# Does macro lenses of different focal lengths give the same image?



## RAKAMRAK (May 1, 2014)

Let me explain my question a bit further. I have seen/used only two macro lenses till date Canon 100mm L and sigma 150mm OS. That also at a distance of more than 1 year. So I had no opportunity to test this question of mine.

What I am asking is, let's say I am photographing a small flower (pretty small) which is not going to occupy the entire image at 1:1 (let's say on a full frame camera). Now if I use different macro lenses - 50mm (Canon), [60mm (Tamron or Canon)-APS-C only], 70mm (Sigma), 90mm (Tamron), 100mm (Canon), 105mm (Sigma), 150mm (Sigma) or 180mm (Canon/Sigma/Tamron) - at 1:1 magnification focusing distance (varying the distance between the flower and my camera, of course) would I get the same image (not talking about sharpness here)?
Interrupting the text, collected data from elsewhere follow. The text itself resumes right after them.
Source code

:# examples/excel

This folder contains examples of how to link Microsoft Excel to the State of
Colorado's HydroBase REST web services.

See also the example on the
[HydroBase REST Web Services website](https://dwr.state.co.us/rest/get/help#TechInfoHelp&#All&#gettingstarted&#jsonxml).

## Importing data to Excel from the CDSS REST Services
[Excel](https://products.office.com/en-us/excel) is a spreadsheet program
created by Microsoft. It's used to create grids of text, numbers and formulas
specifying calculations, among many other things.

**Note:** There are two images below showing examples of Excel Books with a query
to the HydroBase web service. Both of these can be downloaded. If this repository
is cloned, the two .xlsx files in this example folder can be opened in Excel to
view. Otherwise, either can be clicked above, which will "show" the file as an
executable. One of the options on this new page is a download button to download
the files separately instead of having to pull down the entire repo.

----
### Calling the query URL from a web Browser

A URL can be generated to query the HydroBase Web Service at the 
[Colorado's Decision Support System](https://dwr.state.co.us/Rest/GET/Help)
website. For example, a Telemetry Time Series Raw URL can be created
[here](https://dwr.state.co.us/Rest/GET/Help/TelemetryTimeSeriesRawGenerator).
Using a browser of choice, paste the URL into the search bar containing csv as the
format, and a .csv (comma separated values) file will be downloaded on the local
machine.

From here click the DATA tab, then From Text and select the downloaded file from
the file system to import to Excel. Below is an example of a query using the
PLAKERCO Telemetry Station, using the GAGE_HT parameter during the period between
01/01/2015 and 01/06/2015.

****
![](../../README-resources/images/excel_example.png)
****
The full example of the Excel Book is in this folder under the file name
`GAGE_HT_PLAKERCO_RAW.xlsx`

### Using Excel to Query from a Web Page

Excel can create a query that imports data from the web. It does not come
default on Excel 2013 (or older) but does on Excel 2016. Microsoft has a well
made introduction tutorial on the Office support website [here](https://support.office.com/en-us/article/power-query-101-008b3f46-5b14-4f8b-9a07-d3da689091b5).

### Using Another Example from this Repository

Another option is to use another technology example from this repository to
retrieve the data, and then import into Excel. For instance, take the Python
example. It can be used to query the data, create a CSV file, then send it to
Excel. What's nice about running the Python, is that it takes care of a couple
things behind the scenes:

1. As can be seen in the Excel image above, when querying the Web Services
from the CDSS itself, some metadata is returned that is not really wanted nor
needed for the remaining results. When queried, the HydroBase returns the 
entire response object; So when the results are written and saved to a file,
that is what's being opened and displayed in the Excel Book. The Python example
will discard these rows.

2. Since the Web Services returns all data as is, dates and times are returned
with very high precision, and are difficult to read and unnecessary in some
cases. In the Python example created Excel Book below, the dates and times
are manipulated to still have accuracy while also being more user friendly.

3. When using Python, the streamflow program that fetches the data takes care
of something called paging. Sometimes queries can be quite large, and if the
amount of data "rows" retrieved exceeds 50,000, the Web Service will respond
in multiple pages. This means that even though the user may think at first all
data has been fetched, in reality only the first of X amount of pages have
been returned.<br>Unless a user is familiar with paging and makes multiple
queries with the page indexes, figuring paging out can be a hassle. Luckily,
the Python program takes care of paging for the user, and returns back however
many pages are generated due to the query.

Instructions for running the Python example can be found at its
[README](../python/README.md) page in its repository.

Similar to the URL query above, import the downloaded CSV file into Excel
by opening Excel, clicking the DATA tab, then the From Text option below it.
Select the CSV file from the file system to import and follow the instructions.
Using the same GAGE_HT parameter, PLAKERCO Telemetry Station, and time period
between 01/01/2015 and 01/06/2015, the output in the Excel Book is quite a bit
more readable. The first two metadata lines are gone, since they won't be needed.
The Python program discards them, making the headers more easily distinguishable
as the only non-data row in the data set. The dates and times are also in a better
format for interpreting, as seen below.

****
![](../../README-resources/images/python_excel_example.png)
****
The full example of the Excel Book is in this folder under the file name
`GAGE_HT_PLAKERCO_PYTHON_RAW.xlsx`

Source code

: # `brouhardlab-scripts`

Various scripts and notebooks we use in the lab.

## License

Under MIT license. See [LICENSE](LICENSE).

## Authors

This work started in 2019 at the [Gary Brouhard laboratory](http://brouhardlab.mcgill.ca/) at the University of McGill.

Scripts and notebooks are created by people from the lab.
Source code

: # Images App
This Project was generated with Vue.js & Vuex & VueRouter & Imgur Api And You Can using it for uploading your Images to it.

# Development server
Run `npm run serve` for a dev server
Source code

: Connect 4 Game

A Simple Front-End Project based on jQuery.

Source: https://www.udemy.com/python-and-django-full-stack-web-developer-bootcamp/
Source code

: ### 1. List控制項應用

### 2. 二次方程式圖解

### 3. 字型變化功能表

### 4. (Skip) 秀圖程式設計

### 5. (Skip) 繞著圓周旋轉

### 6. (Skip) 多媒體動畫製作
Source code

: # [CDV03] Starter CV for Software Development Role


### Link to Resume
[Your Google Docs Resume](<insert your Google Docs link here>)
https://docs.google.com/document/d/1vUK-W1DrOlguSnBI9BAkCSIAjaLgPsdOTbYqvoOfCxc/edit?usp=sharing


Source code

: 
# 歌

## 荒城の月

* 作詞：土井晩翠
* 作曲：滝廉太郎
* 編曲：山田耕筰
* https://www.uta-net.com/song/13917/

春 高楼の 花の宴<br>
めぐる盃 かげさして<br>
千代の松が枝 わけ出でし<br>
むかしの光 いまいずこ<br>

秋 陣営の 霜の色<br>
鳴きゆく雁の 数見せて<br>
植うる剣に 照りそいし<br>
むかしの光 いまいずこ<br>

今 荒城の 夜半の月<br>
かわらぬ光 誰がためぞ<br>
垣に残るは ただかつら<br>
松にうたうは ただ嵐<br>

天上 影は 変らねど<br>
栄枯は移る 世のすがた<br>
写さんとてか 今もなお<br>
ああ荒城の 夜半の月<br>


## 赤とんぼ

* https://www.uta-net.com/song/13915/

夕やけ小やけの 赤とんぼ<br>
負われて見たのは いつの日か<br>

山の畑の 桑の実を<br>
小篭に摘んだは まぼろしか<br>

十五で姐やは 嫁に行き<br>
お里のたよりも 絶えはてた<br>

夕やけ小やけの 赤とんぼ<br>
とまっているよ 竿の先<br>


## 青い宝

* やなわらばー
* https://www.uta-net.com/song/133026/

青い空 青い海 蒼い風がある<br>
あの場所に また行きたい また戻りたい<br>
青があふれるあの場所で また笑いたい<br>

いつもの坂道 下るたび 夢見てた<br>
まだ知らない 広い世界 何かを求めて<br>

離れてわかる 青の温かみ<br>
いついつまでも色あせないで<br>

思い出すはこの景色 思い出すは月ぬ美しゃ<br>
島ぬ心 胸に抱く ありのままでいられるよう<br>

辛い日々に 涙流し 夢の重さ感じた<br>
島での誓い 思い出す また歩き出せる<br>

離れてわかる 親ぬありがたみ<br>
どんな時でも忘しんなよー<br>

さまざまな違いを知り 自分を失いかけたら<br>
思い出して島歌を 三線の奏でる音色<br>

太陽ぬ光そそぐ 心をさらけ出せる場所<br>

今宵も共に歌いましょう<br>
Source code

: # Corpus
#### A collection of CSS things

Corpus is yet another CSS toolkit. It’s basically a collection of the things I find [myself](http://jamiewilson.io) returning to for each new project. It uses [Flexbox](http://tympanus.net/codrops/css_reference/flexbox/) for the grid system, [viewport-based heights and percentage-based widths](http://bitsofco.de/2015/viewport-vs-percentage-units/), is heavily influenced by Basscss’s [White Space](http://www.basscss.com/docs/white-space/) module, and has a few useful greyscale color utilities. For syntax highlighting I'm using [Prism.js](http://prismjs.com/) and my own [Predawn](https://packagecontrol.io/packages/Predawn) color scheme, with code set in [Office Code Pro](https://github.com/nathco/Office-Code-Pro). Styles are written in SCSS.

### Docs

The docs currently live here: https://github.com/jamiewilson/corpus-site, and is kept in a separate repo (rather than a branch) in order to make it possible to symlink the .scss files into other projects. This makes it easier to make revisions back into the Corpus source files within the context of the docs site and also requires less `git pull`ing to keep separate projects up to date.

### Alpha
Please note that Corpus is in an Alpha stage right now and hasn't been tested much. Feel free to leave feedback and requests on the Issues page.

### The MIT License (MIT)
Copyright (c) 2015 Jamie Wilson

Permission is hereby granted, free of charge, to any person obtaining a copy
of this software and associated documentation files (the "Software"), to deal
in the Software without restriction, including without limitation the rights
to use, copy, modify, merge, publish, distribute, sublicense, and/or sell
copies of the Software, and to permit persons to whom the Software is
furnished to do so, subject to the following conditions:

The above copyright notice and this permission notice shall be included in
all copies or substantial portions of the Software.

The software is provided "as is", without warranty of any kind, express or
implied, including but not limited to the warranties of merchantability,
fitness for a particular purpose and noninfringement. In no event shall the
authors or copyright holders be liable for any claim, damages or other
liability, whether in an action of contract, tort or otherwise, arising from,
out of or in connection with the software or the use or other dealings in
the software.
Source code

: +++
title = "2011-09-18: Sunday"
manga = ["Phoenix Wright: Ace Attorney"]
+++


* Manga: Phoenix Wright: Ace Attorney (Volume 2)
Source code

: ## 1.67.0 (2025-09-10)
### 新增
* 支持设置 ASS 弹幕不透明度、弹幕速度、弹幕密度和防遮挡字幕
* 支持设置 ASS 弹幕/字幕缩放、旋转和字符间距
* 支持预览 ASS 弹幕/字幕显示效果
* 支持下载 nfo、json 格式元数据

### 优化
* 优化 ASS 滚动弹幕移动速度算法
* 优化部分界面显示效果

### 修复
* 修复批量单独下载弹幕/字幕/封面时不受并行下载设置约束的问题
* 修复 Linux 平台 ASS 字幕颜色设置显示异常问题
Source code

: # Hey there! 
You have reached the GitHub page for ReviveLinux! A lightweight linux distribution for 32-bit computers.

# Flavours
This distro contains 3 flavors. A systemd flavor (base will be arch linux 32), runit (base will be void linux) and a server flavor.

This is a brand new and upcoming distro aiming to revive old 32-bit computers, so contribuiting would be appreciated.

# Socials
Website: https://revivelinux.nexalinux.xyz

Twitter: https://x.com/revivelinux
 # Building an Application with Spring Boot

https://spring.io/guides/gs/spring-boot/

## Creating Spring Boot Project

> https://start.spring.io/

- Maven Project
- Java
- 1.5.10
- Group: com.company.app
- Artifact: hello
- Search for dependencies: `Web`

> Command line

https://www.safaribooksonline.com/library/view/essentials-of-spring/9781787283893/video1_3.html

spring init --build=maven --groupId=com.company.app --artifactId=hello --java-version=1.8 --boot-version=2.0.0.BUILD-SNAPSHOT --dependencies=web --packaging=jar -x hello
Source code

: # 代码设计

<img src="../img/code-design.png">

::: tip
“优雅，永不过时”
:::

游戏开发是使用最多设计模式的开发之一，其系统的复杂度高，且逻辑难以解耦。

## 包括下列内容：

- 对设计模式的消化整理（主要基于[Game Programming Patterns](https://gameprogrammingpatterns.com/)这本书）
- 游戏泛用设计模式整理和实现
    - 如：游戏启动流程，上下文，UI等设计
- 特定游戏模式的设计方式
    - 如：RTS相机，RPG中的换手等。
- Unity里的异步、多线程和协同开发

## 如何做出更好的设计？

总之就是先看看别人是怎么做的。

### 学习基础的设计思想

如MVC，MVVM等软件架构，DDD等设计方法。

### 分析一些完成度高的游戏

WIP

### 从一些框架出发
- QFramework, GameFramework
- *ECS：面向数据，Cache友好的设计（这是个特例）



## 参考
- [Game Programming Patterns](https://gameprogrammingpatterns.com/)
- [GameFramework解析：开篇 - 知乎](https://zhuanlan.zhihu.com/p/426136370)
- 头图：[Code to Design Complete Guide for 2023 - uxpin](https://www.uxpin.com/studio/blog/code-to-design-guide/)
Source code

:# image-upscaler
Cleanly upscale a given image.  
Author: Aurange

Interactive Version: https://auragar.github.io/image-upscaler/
Probably this may be framed slightly differently, what is the importance and significance of the angle of view of different macro lenses at their minimum (or comparable magnification) focusing distances? 

In case any of you have used more than one lenses at the same time you may have some idea about this. Any comment will be highly appreciated. Even better is if any of you have images like this to demonstrate the difference/similarities.


----------



## Deleted member 91053 (May 1, 2014)

If a macro lens gives 1:1 magnification (note the 50mm Canon does not) the the image size will be the same despite the different focal lengths, what changes is the minimum focus distance from your sensor to the subject.
As a general rule of thumb the longer macro lenses are better for subjects that my fly/run off, for static/inanimate subjects then the focal length is more down to personal preference/price.


----------



## RAKAMRAK (May 1, 2014)

Right, at 1:1 the same object will occupy exactly the same area of the image. Till this my understanding is clear. But ten things get a bit fuzzy for me. 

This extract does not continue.